* [Activity]
Output every record again so that it matches the original word for word.

* [Data to use]

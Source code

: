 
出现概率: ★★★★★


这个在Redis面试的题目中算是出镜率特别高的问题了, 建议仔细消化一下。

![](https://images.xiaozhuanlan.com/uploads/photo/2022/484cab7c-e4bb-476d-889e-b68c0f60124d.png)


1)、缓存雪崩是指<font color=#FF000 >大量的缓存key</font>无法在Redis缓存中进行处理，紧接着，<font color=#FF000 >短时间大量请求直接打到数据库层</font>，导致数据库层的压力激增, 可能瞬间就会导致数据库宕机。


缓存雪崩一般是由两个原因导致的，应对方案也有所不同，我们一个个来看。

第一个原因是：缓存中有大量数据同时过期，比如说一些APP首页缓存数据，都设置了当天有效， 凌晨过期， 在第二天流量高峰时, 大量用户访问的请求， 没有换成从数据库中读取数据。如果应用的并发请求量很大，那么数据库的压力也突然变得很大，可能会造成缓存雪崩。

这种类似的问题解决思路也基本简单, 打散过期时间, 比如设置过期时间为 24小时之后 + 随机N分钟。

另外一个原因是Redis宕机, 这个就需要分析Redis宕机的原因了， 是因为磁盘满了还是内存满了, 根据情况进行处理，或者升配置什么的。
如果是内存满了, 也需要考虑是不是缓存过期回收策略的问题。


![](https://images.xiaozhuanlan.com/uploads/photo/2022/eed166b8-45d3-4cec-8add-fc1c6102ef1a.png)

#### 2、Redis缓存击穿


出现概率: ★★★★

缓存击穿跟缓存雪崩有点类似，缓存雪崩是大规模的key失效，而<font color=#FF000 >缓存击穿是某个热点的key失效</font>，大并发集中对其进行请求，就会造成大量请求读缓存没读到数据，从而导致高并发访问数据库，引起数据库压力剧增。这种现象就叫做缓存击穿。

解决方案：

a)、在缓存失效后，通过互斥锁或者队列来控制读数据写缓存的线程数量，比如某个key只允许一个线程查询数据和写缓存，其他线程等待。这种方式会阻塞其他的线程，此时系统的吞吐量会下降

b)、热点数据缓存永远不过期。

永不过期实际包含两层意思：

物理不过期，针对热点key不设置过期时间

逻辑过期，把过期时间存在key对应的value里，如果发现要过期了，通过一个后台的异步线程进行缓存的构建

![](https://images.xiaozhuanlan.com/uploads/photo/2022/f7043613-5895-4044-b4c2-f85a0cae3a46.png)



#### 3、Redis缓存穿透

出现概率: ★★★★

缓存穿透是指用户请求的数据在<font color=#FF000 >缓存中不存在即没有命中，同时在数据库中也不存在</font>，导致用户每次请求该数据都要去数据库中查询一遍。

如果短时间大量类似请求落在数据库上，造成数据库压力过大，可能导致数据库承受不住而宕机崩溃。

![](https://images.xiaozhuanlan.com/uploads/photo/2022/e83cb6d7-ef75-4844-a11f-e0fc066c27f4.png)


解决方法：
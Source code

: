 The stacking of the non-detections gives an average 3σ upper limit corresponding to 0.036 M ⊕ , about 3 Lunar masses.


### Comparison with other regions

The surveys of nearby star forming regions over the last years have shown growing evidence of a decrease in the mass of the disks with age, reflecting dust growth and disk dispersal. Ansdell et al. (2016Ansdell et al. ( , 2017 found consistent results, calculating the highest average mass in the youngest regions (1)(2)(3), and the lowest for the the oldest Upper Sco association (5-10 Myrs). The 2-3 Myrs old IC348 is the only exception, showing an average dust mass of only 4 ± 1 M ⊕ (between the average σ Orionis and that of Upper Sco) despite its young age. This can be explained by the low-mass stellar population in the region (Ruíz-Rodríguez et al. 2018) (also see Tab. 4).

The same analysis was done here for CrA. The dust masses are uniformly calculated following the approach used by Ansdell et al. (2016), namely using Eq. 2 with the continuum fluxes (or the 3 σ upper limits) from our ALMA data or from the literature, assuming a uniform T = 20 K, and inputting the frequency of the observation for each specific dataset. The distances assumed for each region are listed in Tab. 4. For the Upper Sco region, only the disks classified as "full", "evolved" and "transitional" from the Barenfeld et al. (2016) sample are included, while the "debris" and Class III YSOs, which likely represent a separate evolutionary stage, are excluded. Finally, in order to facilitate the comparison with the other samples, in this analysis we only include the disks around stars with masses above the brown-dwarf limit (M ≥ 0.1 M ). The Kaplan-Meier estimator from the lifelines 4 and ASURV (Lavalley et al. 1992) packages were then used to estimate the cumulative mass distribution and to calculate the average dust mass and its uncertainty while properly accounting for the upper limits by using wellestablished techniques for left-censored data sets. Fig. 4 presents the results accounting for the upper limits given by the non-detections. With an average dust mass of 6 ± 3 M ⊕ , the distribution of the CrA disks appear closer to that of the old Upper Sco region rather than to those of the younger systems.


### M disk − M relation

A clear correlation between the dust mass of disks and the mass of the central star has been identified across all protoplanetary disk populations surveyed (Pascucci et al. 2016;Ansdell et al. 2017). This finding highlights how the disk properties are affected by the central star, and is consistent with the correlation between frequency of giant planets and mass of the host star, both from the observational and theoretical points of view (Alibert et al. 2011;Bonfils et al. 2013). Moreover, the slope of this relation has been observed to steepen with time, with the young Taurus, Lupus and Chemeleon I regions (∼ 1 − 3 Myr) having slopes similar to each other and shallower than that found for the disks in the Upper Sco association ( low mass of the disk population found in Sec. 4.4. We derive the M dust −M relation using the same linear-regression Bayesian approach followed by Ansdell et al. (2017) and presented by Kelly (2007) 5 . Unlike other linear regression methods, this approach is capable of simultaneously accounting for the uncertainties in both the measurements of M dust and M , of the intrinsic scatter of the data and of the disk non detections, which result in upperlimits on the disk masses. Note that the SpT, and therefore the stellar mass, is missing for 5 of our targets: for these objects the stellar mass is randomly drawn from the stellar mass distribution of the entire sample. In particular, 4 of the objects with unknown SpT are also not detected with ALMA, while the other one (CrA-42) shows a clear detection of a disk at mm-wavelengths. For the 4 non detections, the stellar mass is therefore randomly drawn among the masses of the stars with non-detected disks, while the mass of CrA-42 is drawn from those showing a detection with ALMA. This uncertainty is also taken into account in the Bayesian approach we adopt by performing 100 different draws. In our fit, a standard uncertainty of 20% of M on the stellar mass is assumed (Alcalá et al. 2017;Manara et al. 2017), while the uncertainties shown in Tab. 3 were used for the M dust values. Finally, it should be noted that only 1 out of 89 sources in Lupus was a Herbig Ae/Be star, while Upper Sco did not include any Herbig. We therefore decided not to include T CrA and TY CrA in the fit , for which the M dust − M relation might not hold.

* [Written solution]
Source code

: 
出现概率: ★★★★★


这个在Redis面试的题目中算是出镜率特别高的问题了, 建议仔细消化一下。

![](https://images.xiaozhuanlan.com/uploads/photo/2022/484cab7c-e4bb-476d-889e-b68c0f60124d.png)


1)、缓存雪崩是指<font color=#FF000 >大量的缓存key</font>无法在Redis缓存中进行处理，紧接着，<font color=#FF000 >短时间大量请求直接打到数据库层</font>，导致数据库层的压力激增, 可能瞬间就会导致数据库宕机。


缓存雪崩一般是由两个原因导致的，应对方案也有所不同，我们一个个来看。

第一个原因是：缓存中有大量数据同时过期，比如说一些APP首页缓存数据，都设置了当天有效， 凌晨过期， 在第二天流量高峰时, 大量用户访问的请求， 没有换成从数据库中读取数据。如果应用的并发请求量很大，那么数据库的压力也突然变得很大，可能会造成缓存雪崩。

这种类似的问题解决思路也基本简单, 打散过期时间, 比如设置过期时间为 24小时之后 + 随机N分钟。

另外一个原因是Redis宕机, 这个就需要分析Redis宕机的原因了， 是因为磁盘满了还是内存满了, 根据情况进行处理，或者升配置什么的。
如果是内存满了, 也需要考虑是不是缓存过期回收策略的问题。


![](https://images.xiaozhuanlan.com/uploads/photo/2022/eed166b8-45d3-4cec-8add-fc1c6102ef1a.png)

#### 2、Redis缓存击穿


出现概率: ★★★★

缓存击穿跟缓存雪崩有点类似，缓存雪崩是大规模的key失效，而<font color=#FF000 >缓存击穿是某个热点的key失效</font>，大并发集中对其进行请求，就会造成大量请求读缓存没读到数据，从而导致高并发访问数据库，引起数据库压力剧增。这种现象就叫做缓存击穿。

解决方案：

a)、在缓存失效后，通过互斥锁或者队列来控制读数据写缓存的线程数量，比如某个key只允许一个线程查询数据和写缓存，其他线程等待。这种方式会阻塞其他的线程，此时系统的吞吐量会下降

b)、热点数据缓存永远不过期。

永不过期实际包含两层意思：

物理不过期，针对热点key不设置过期时间

逻辑过期，把过期时间存在key对应的value里，如果发现要过期了，通过一个后台的异步线程进行缓存的构建

![](https://images.xiaozhuanlan.com/uploads/photo/2022/f7043613-5895-4044-b4c2-f85a0cae3a46.png)



#### 3、Redis缓存穿透

出现概率: ★★★★

缓存穿透是指用户请求的数据在<font color=#FF000 >缓存中不存在即没有命中，同时在数据库中也不存在</font>，导致用户每次请求该数据都要去数据库中查询一遍。

如果短时间大量类似请求落在数据库上，造成数据库压力过大，可能导致数据库承受不住而宕机崩溃。

![](https://images.xiaozhuanlan.com/uploads/photo/2022/e83cb6d7-ef75-4844-a11f-e0fc066c27f4.png)


解决方法：
Source code

: The stacking of the non-detections gives an average 3σ upper limit corresponding to 0.036 M ⊕ , about 3 Lunar masses.


### Comparison with other regions

The surveys of nearby star forming regions over the last years have shown growing evidence of a decrease in the mass of the disks with age, reflecting dust growth and disk dispersal. Ansdell et al. (2016Ansdell et al. ( , 2017 found consistent results, calculating the highest average mass in the youngest regions (1)(2)(3), and the lowest for the the oldest Upper Sco association (5-10 Myrs). The 2-3 Myrs old IC348 is the only exception, showing an average dust mass of only 4 ± 1 M ⊕ (between the average σ Orionis and that of Upper Sco) despite its young age. This can be explained by the low-mass stellar population in the region (Ruíz-Rodríguez et al. 2018) (also see Tab. 4).

The same analysis was done here for CrA. The dust masses are uniformly calculated following the approach used by Ansdell et al. (2016), namely using Eq. 2 with the continuum fluxes (or the 3 σ upper limits) from our ALMA data or from the literature, assuming a uniform T = 20 K, and inputting the frequency of the observation for each specific dataset. The distances assumed for each region are listed in Tab. 4. For the Upper Sco region, only the disks classified as "full", "evolved" and "transitional" from the Barenfeld et al. (2016) sample are included, while the "debris" and Class III YSOs, which likely represent a separate evolutionary stage, are excluded. Finally, in order to facilitate the comparison with the other samples, in this analysis we only include the disks around stars with masses above the brown-dwarf limit (M ≥ 0.1 M ). The Kaplan-Meier estimator from the lifelines 4 and ASURV (Lavalley et al. 1992) packages were then used to estimate the cumulative mass distribution and to calculate the average dust mass and its uncertainty while properly accounting for the upper limits by using wellestablished techniques for left-censored data sets. Fig. 4 presents the results accounting for the upper limits given by the non-detections. With an average dust mass of 6 ± 3 M ⊕ , the distribution of the CrA disks appear closer to that of the old Upper Sco region rather than to those of the younger systems.


### M disk − M relation

A clear correlation between the dust mass of disks and the mass of the central star has been identified across all protoplanetary disk populations surveyed (Pascucci et al. 2016;Ansdell et al. 2017). This finding highlights how the disk properties are affected by the central star, and is consistent with the correlation between frequency of giant planets and mass of the host star, both from the observational and theoretical points of view (Alibert et al. 2011;Bonfils et al. 2013). Moreover, the slope of this relation has been observed to steepen with time, with the young Taurus, Lupus and Chemeleon I regions (∼ 1 − 3 Myr) having slopes similar to each other and shallower than that found for the disks in the Upper Sco association ( low mass of the disk population found in Sec. 4.4. We derive the M dust −M relation using the same linear-regression Bayesian approach followed by Ansdell et al. (2017) and presented by Kelly (2007) 5 . Unlike other linear regression methods, this approach is capable of simultaneously accounting for the uncertainties in both the measurements of M dust and M , of the intrinsic scatter of the data and of the disk non detections, which result in upperlimits on the disk masses. Note that the SpT, and therefore the stellar mass, is missing for 5 of our targets: for these objects the stellar mass is randomly drawn from the stellar mass distribution of the entire sample. In particular, 4 of the objects with unknown SpT are also not detected with ALMA, while the other one (CrA-42) shows a clear detection of a disk at mm-wavelengths. For the 4 non detections, the stellar mass is therefore randomly drawn among the masses of the stars with non-detected disks, while the mass of CrA-42 is drawn from those showing a detection with ALMA. This uncertainty is also taken into account in the Bayesian approach we adopt by performing 100 different draws. In our fit, a standard uncertainty of 20% of M on the stellar mass is assumed (Alcalá et al. 2017;Manara et al. 2017), while the uncertainties shown in Tab. 3 were used for the M dust values. Finally, it should be noted that only 1 out of 89 sources in Lupus was a Herbig Ae/Be star, while Upper Sco did not include any Herbig. We therefore decided not to include T CrA and TY CrA in the fit , for which the M dust − M relation might not hold.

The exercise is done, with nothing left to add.